# 3 Tips to Help You Catch Winter Redfish



## jackson man (Aug 13, 2020)

Brandon Parker said:


> These are broken up into individual topics for an easier read, just click and enjoy.
> 
> 1) Environmental Factors
> 2) The Approach
> 3) The Presentation


Thanks for the post, great read!


----------



## BrownDog (Jun 22, 2019)

Well written and informative.

I wish more would follow what you outlined in the approach section as it is what I most commonly see missed.


----------



## Coastalkid05 (Nov 29, 2020)

Brandon Parker said:


> These are broken up into individual topics for an easier read, just click and enjoy.
> 
> 1) Environmental Factors
> 2) The Approach
> 3) The Presentation


My problem is finding them. Is there a specific terrain they stick to?


----------



## BrownDog (Jun 22, 2019)

Coastalkid05 said:


> My problem is finding them. Is there a specific terrain they stick to?

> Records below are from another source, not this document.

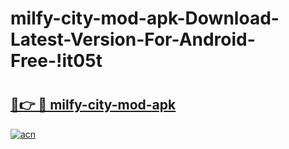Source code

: # milfy-city-mod-apk-Download-Latest-Version-For-Android-Free-!it05t

# <h2><a href="https://omfpkn.esa.edu.pl?title=milfy-city-mod-apk&ref=it05t">🔗👉 🔴 milfy-city-mod-apk</a></h2>

[![acn](https://github.com/user-attachments/assets/0f9c940e-d8b0-45ae-aac7-cd30a18b3e1c)](https://omfpkn.esa.edu.pl?title=milfy-city-mod-apk&ref=it05t)

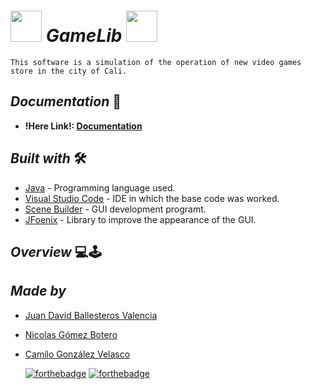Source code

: # <img src = "https://user-images.githubusercontent.com/69222739/133937940-64332ceb-e2a7-4854-b325-08b481271fff.gif" width="50px" height="50px"><b> _**GameLib**_ </b> <img src = "https://user-images.githubusercontent.com/69222739/133937924-7498a496-5711-450a-9025-353b12c8a626.gif" width="50px" height="50px">

    This software is a simulation of the operation of new video games store in the city of Cali.

## <b> _Documentation_ </b> 📄

- **!Here Link!: [Documentation]()**


## <b> _Built with_ </b> 🛠️
+ [Java](https://www.java.com/es/) - Programming language used.
+ [Visual Studio Code](https://code.visualstudio.com/) - IDE in which the base code was worked.
+ [Scene Builder](https://gluonhq.com/products/scene-builder/) - GUI development programt.
+ [JFoenix](https://github.com/sshahine/JFoenix) - Library to improve the appearance of the GUI.

## <b> _Overview_ </b> 💻🕹️









## <b> _Made by_ </b>

+ [Juan David Ballesteros Valencia](https://github.com/JuanDavidBallesteros "J. David Ballesteros")
+ [Nicolas Gómez Botero](https://github.com/nicolasg1911 "Nicolas Gómez")
+ [Camilo González Velasco](https://github.com/camilogonzalez7424 "Camilo González")


  [![forthebadge](https://forthebadge.com/images/badges/made-with-java.svg)](https://forthebadge.com) 
  [![forthebadge](https://forthebadge.com/images/badges/built-with-love.svg)](https://forthebadge.com)
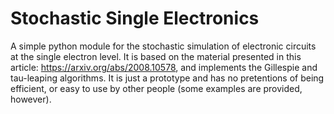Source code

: # Stochastic Single Electronics

A simple python module for the stochastic simulation of electronic circuits at the single electron level.
It is based on the material presented in this article: https://arxiv.org/abs/2008.10578, and implements the Gillespie and tau-leaping algorithms.
It is just a prototype and has no pretentions of being efficient, or easy to use by other people (some examples are provided, however).
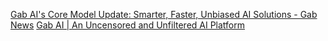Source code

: 
[Gab AI's Core Model Update: Smarter, Faster, Unbiased AI Solutions - Gab News](https://news.gab.com/2024/04/gab-ais-core-model-update-smarter-faster-unbiased-ai-solutions/)
[Gab AI | An Uncensored and Unfiltered AI Platform](https://gab.ai/)
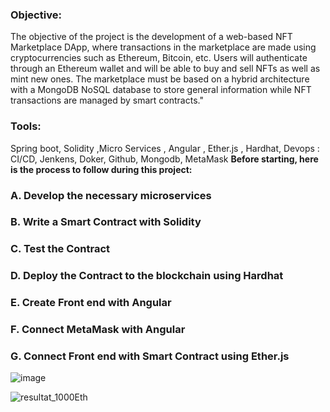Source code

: 

### **Objective:** 
The objective of the project is the development of a web-based NFT Marketplace DApp, where transactions in the marketplace are made using
cryptocurrencies such as Ethereum, Bitcoin, etc. 
Users will authenticate through an Ethereum wallet and will be able to buy and sell NFTs as well as mint new ones.
The marketplace must be based on a hybrid architecture with a MongoDB NoSQL database to store general information
while NFT transactions are managed by smart contracts."

### **Tools:** 
Spring boot, Solidity ,Micro Services , Angular , Ether.js , Hardhat, Devops : CI/CD,
Jenkens, Doker, Github, Mongodb, MetaMask
**Before starting, here is the process to follow during this project:**

### **A. Develop the necessary microservices**
### **B. Write a Smart Contract with Solidity**
### **C. Test the Contract**
### **D. Deploy the Contract to the blockchain using Hardhat**
### **E. Create Front end with Angular**
### **F. Connect MetaMask with Angular**
### **G. Connect Front end with Smart Contract using Ether.js**

![image](https://user-images.githubusercontent.com/101791324/212566577-a2bf96ad-3df4-4525-840c-d0afe017ff80.png)



![resultat_1000Eth](https://user-images.githubusercontent.com/101791324/212566938-560db413-018f-4781-b0d4-31534c3edbb3.PNG)

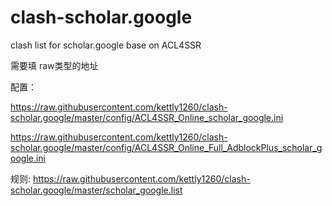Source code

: # clash-scholar.google
clash list for scholar.google base on ACL4SSR


需要填 raw类型的地址

配置：

https://raw.githubusercontent.com/kettly1260/clash-scholar.google/master/config/ACL4SSR_Online_scholar_google.ini


https://raw.githubusercontent.com/kettly1260/clash-scholar.google/master/config/ACL4SSR_Online_Full_AdblockPlus_scholar_google.ini


规则:
https://raw.githubusercontent.com/kettly1260/clash-scholar.google/master/scholar_google.list

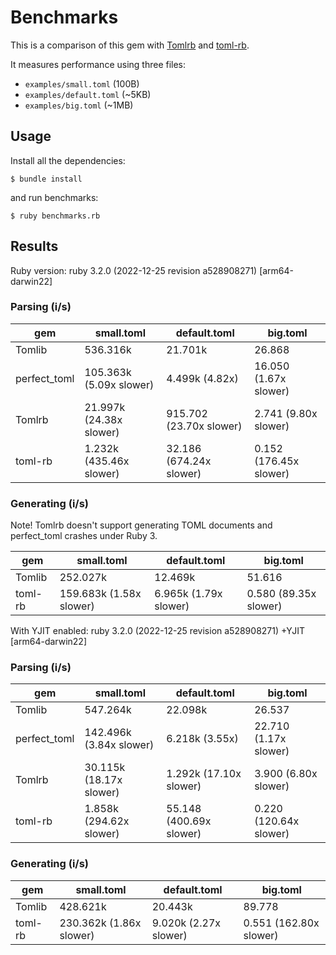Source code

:# Benchmarks

This is a comparison of this gem with [Tomlrb](https://github.com/fbernier/tomlrb)
and [toml-rb](https://github.com/emancu/toml-rb).

It measures performance using three files:

* `examples/small.toml` (100B)
* `examples/default.toml` (~5KB)
* `examples/big.toml` (~1MB)

## Usage

Install all the dependencies:

    $ bundle install

and run benchmarks:

    $ ruby benchmarks.rb

## Results

Ruby version: ruby 3.2.0 (2022-12-25 revision a528908271) [arm64-darwin22]

### Parsing (i/s)

|gem         |small.toml             |default.toml           |big.toml|
|------------|-----------------------|-----------------------|--------|
|Tomlib      |536.316k               |21.701k                |26.868
|perfect_toml|105.363k (5.09x slower)|4.499k (4.82x)         |16.050 (1.67x slower)
|Tomlrb      |21.997k (24.38x slower)|915.702 (23.70x slower)|2.741 (9.80x slower)
|toml-rb     |1.232k (435.46x slower)|32.186 (674.24x slower)|0.152 (176.45x slower)

### Generating (i/s)

Note! Tomlrb doesn't support generating TOML documents and perfect_toml crashes under Ruby 3.

|gem    |small.toml             |default.toml         |big.toml|
|-------|-----------------------|---------------------|--------|
|Tomlib |252.027k               |12.469k              |51.616
|toml-rb|159.683k (1.58x slower)|6.965k (1.79x slower)|0.580 (89.35x slower)

With YJIT enabled: ruby 3.2.0 (2022-12-25 revision a528908271) +YJIT [arm64-darwin22]

### Parsing (i/s)

|gem         |small.toml             |default.toml           |big.toml|
|------------|-----------------------|-----------------------|--------|
|Tomlib      |547.264k               |22.098k                |26.537
|perfect_toml|142.496k (3.84x slower)|6.218k (3.55x)         |22.710 (1.17x slower)
|Tomlrb      |30.115k (18.17x slower)|1.292k (17.10x slower) |3.900 (6.80x slower)
|toml-rb     |1.858k (294.62x slower)|55.148 (400.69x slower)|0.220 (120.64x slower)

### Generating (i/s)

|gem    |small.toml             |default.toml         |big.toml|
|-------|-----------------------|---------------------|--------|
|Tomlib |428.621k               |20.443k              |89.778
|toml-rb|230.362k (1.86x slower)|9.020k (2.27x slower)|0.551 (162.80x slower)
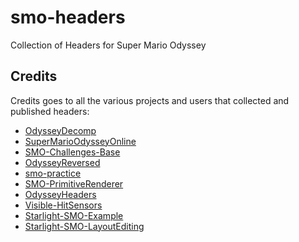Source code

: # smo-headers
Collection of Headers for Super Mario Odyssey

## Credits
Credits goes to all the various projects and users that collected and published headers:
- [OdysseyDecomp](https://github.com/MonsterDruide1/OdysseyDecomp)
- [SuperMarioOdysseyOnline](https://github.com/CraftyBoss/SuperMarioOdysseyOnline)
- [SMO-Challenges-Base](https://github.com/CraftyBoss/SMO-Challenges-Base)
- [OdysseyReversed](https://github.com/shibbo/OdysseyReversed)
- [smo-practice](https://github.com/fruityloops1/smo-practice)
- [SMO-PrimitiveRenderer](https://github.com/Mars2032/SMO-PrimitiveRenderer)
- [OdysseyHeaders](https://github.com/GRAnimated/OdysseyHeaders)
- [Visible-HitSensors](https://github.com/Mars2032/Visible-HitSensors)
- [Starlight-SMO-Example](https://github.com/brycewithfiveunderscores/Starlight-SMO-Example)
- [Starlight-SMO-LayoutEditing](https://github.com/CraftyBoss/Starlight-SMO-LayoutEditing)
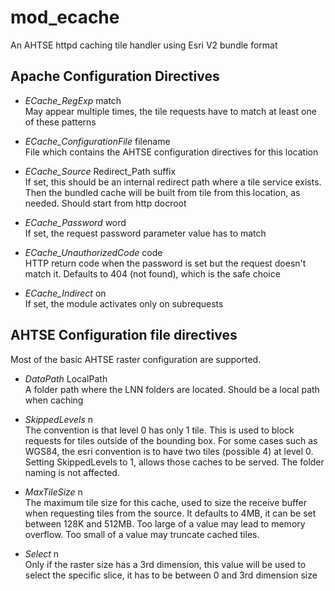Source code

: # mod_ecache
An AHTSE httpd caching tile handler using Esri V2 bundle format

## Apache Configuration Directives

* *ECache_RegExp* match  
May appear multiple times, the tile requests have to match at least one of these patterns

* *ECache_ConfigurationFile* filename  
File which contains the AHTSE configuration directives for this location

* *ECache_Source* Redirect_Path suffix  
If set, this should be an internal redirect path where a tile service exists. Then the 
bundled cache will be built from tile from this location, as needed. Should start from 
http docroot

* *ECache_Password* word  
If set, the request password parameter value has to match

* *ECache_UnauthorizedCode* code  
HTTP return code when the password is set but the request doesn't match it. Defaults 
to 404 (not found), which is the safe choice

* *ECache_Indirect* on  
If set, the module activates only on subrequests


## AHTSE Configuration file directives

Most of the basic AHTSE raster configuration are supported.

* *DataPath* LocalPath  
A folder path where the LNN folders are located.  Should be a local path when caching

* *SkippedLevels* n  
The convention is that level 0 has only 1 tile. This is used to block requests for 
tiles outside of the bounding box.  For some cases such as WGS84, the esri convention 
is to have two tiles (possible 4) at level 0. Setting SkippedLevels to 1, allows those 
caches to be served. The folder naming is not affected.

* *MaxTileSize* n  
The maximum tile size for this cache, used to size the receive buffer when requesting 
tiles from the source. It defaults to 4MB, it can be set between 128K and 512MB. Too 
large of a value may lead to memory overflow.  Too small of a value may truncate cached 
tiles.

* *Select* n  
Only if the raster size has a 3rd dimension, this value will be used to select the 
specific slice, it has to be between 0 and 3rd dimension size
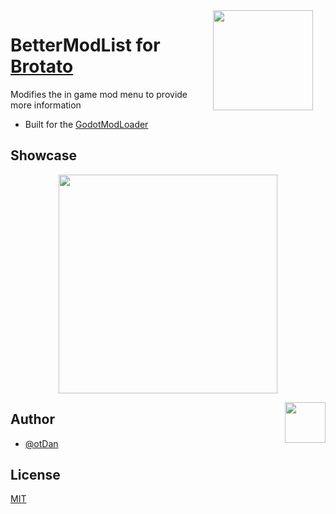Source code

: <img align="right" src="https://github.com/otDan/Brotato-BetterModList/blob/master/.publish/icon-full.png?raw=true" height="160" hspace="20"/>

# BetterModList for [Brotato](https://store.steampowered.com/app/1942280/Brotato/)

Modifies the in game mod menu to provide more information
- Built for the [GodotModLoader](https://github.com/GodotModding/godot-mod-loader)

## Showcase
<p align="center"> 
    <img src="https://i.imgur.com/cJpvB0m.png" height="350" style="object-fit:scale-down;"/>
</p>

<!-- ## Installation

<a href="https://rounds.thunderstore.io/package/otDan/GameSaver">
    <img align="right" src="https://badgen.net/https/git-hub-badge-data.npkn.net/thunderstore-downloads-request/GameSaver?icon=https://gcdn.thunderstore.io/static/ts/thunderstore-logomark-white.svg" hspace="50"/>
</a>

- Steam Workshop: 
  - https://rounds.thunderstore.io/package/otDan/GameSaver 

<a href="https://rounds.thunderstore.io/package/otDan/GameSaver">
    <img align="right" src="https://badgen.net/https/git-hub-badge-data.npkn.net/thunderstore-downloads-request/GameSaver?icon=https://gcdn.thunderstore.io/static/ts/thunderstore-logomark-white.svg" hspace="50"/>
</a>

- Thunderstore: 
  - https://rounds.thunderstore.io/package/otDan/GameSaver 

<a href="https://github.com/otDan/GameSaver/releases">
    <img align="right" src="https://badgen.net/github/assets-dl/otDan/GameSaver?icon=git&color=blue" hspace="50"/>
</a> 

- Manual: 
  - https://github.com/otDan/GameSaver/releases -->

<p align="left"> 
    <a href="https://www.paypal.com/paypalme/otdan">
        <img align="right" src="https://raw.githubusercontent.com/aha999/DonateButtons/master/Paypal.png" height="65"/>
    </a>
</p>

## Author
- [@otDan](https://www.github.com/otdan)

## License
[MIT](https://choosealicense.com/licenses/mit/)

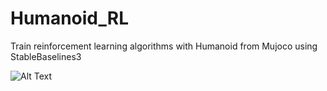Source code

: # Humanoid_RL

Train reinforcement learning algorithms with Humanoid from Mujoco using StableBaselines3 

![Alt Text](humanoid_rl.gif)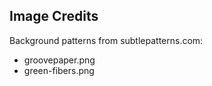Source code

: Image Credits
-------------

Background patterns from subtlepatterns.com:

* groovepaper.png
* green-fibers.png
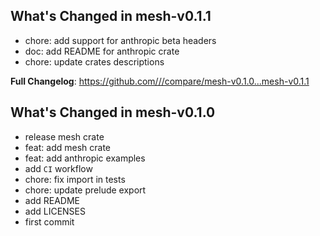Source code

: ## What's Changed in mesh-v0.1.1
* chore: add support for anthropic beta headers
* doc: add README for anthropic crate
* chore: update crates descriptions

**Full Changelog**: https://github.com///compare/mesh-v0.1.0...mesh-v0.1.1

## What's Changed in mesh-v0.1.0
* release mesh crate
* feat: add mesh crate
* feat: add anthropic examples
* add `CI` workflow
* chore: fix import in tests
* chore: update prelude export
* add README
* add LICENSES
* first commit

<!-- generated by git-cliff -->
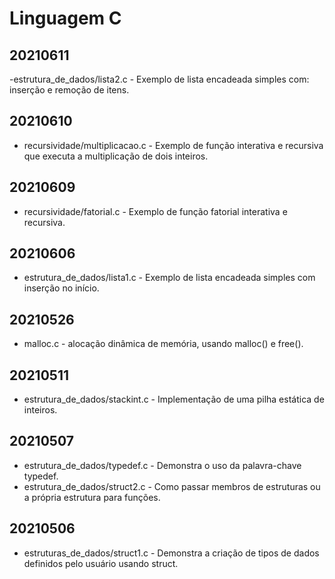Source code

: # Linguagem C
## 20210611
-estrutura_de_dados/lista2.c - Exemplo de lista encadeada simples com: inserção e remoção de itens.
## 20210610
- recursividade/multiplicacao.c - Exemplo de função interativa e recursiva que executa a multiplicação de dois inteiros.
## 20210609
- recursividade/fatorial.c - Exemplo de função fatorial interativa e recursiva.
## 20210606
- estrutura_de_dados/lista1.c - Exemplo de lista encadeada simples com inserção no início.
## 20210526
- malloc.c - alocação dinâmica de memória, usando malloc() e free().
## 20210511
- estrutura_de_dados/stackint.c - Implementação de uma pilha estática de inteiros.
## 20210507
- estrutura_de_dados/typedef.c - Demonstra o uso da palavra-chave typedef.
- estrutura_de_dados/struct2.c - Como passar membros de estruturas ou a própria estrutura para funções.
## 20210506
- estruturas_de_dados/struct1.c - Demonstra a criação de tipos de dados definidos pelo usuário usando struct.

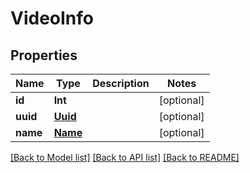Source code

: # VideoInfo

## Properties
Name | Type | Description | Notes
------------ | ------------- | ------------- | -------------
**id** | **Int** |  | [optional] 
**uuid** | [**Uuid**](Uuid.md) |  | [optional] 
**name** | [**Name**](Name.md) |  | [optional] 

[[Back to Model list]](../README.md#documentation-for-models) [[Back to API list]](../README.md#documentation-for-api-endpoints) [[Back to README]](../README.md)


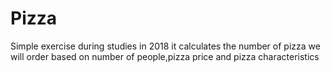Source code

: # Pizza
Simple exercise during studies  in 2018
it calculates the number of pizza we will order based on number of people,pizza price and pizza characteristics
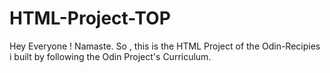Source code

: # HTML-Project-TOP
Hey Everyone ! Namaste.
So , this is the HTML Project of the Odin-Recipies i built by following the Odin Project's Curriculum.

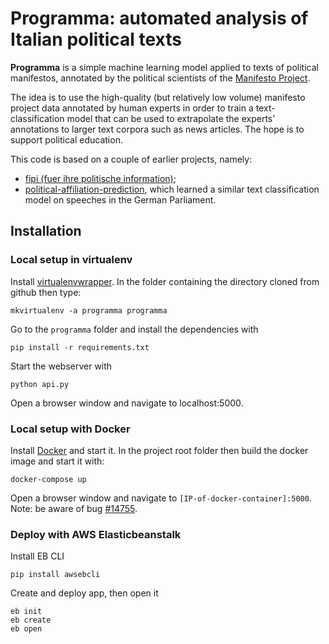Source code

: # Programma: automated analysis of Italian political texts

**Programma** is a simple machine learning model applied to texts of political manifestos, annotated by the political scientists of the [Manifesto Project](https://manifestoproject.wzb.eu/). 

The idea is to use the high-quality (but relatively low volume) manifesto project data annotated by human experts in order to train a text-classification model that can be used to extrapolate the experts' annotations to larger text corpora such as news articles. The hope is to support political education. 

This code is based on a couple of earlier projects, namely:

* [fipi (fuer ihre politische information)](https://github.com/felixbiessmann/fipi);
* [political-affiliation-prediction](https://github.com/kirel/political-affiliation-prediction), which learned a similar text classification model on speeches in the German Parliament.


## Installation

### Local setup in virtualenv

Install [virtualenvwrapper](https://virtualenvwrapper.readthedocs.org/en/latest/). 
In the folder containing the directory cloned from github then type:

    mkvirtualenv -a programma programma

Go to the `programma` folder and install the dependencies with

    pip install -r requirements.txt

Start the webserver with 
    
    python api.py

Open a browser window and navigate to localhost:5000. 

### Local setup with Docker

Install [Docker](https://docs.docker.com/engine/installation/) and start it. 
In the project root folder then build the docker image and start it with:

    docker-compose up

Open a browser window and navigate to `[IP-of-docker-container]:5000`.
Note: be aware of bug [#14755](https://github.com/moby/moby/issues/14755).

### Deploy with AWS Elasticbeanstalk

Install EB CLI
    
    pip install awsebcli

Create and deploy app, then open it

    eb init
    eb create
    eb open
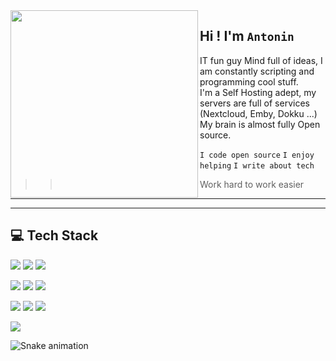 

<img align="left" width="300" height="300" src="https://media.giphy.com/media/5eLDrEaRGHegx2FeF2/giphy.gif">



## Hi ! I'm `Antonin`

IT fun guy
Mind full of ideas, I am constantly scripting and programming cool stuff.   
I'm a Self Hosting adept, my servers are full of services (Nextcloud, Emby, Dokku ...)   
My brain is almost fully Open source.

`I code open source` `I enjoy helping` `I write about tech`   

>> Work hard to work easier
<div height="300"></div>

---
---

## :computer: Tech Stack

<p>
<img src="https://img.shields.io/badge/Python-%2320232a?style=for-the-badge&logo=python&logoColor=%2361DAFB"/>
<img src="https://img.shields.io/badge/Javascript-%2320232a.svg?style=for-the-badge&logo=javascript&logoColor=%2361DAFB"/>
<img src="https://img.shields.io/badge/Typescript-%2320232a.svg?style=for-the-badge&logo=typescript&logoColor=%2361DAFB"/>
</p>
<p>
<img src="https://img.shields.io/badge/Flask-%2320232a?style=for-the-badge&logo=flask&logoColor=%2361DAFB"/>
<img src="https://img.shields.io/badge/VueJS-%2320232a.svg?style=for-the-badge&logo=vuedotjs&logoColor=%2361DAFB"/>
<img src="https://img.shields.io/badge/ReactJS-%2320232a.svg?style=for-the-badge&logo=react&logoColor=%2361DAFB"/>
</p>
<p>
<img src="https://img.shields.io/badge/Heroku-%2320232a?style=for-the-badge&logo=heroku&logoColor=%2361DAFB"/>
<img src="https://img.shields.io/badge/Dokku-%2320232a.svg?style=for-the-badge&logo=dokku&logoColor=%2361DAFB"/>
<img src="https://img.shields.io/badge/Docker-%2320232a.svg?style=for-the-badge&logo=docker&logoColor=%2361DAFB"/>
</p>
<p>
<img src="https://img.shields.io/badge/MongoDB-%2320232a?style=for-the-badge&logo=mongodb&logoColor=%2361DAFB"/>
</p>

![Snake animation](https://github.com/antonin-alves/antonin-alves/blob/main/VoDtknrb.svg)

right now look at back creeks blocked by oyster bars on low tide or main river shorelines with oyster banks. Even better if these banks have a little “flat” that extends out from them and are behind a shoreline hook that blocks or slows current flow.


----------



## jay.bush1434 (Dec 27, 2014)

Very good articles and worth a sticky. Here on the upper Texas coast, there are a couple behavioral differences but the rest is spot on. Our redfish that don't move offshore, typically those less than 26" or so, don't school up. Just the opposite, they are almost always singles either slowly cruising or just belly down in the mud. In early winter, there are still some mullet and mud minnows in the bay but by late winter those are scarce. We also get our first menhaden hatch in late winter (which I saw the first signs of that last week, yay) so the lure/fly sizes need to be downsized and "baitfishy" looking. Our water gets really clear as well but we also are usually dealing with lots of wind as the cold fronts blow through on regular occurrence. Another issue we have to try and figure out are the 8-10 degree temperature swings in bay water temps. As the cold fronts blow through, our water will drop into the low 50's and sometimes high 40's. A few days later, the sea breeze returns and the bay water can warm up to the low to mid 60's only to have another front come through, blow a bunch of water out of the bay and drop the temps. Even after 20+ years of living right on the water, I don't have any general pattern or any idea where the fish go and what they do other than retreat to a little deeper water and hunker down. Each time we go out is like the first time we've been out.
Like I said though, our first bait hatch has happened so better and slightly more predictable fishing is on its way. FYI- my perspective is from sight casting fly fishing. The handful of times I fish conventional it is usually a lot more productive and predictable.


----------



## redchaser (Aug 24, 2015)

Interesting how different the same fish can be in different fisheries. While they can be found on the inside any time of year, in much of the Louisiana marsh, we get a bigger push of bulls inshore in the fall and winter. Usually starting shortly after the spawn, they move in looking to fatten up after the spawn, and tend to hang out. There are areas of the state that are an exception to this. On the west side of the state where the marsh is more "impounded" we don't see the same ingress of big fish, and in fact much of the shallow water sight fishing just goes to crap for redfish large and small in the winter. Based on nothing other than my observations over the years, I think it may be because on the east side of the state the marsh essentially opens directly to the gulf, where on the west side there are a limited number of fairly restricted passes, and with less free exchange of water with the gulf, interior water temperatures drop and bait moves off the shallows.


----------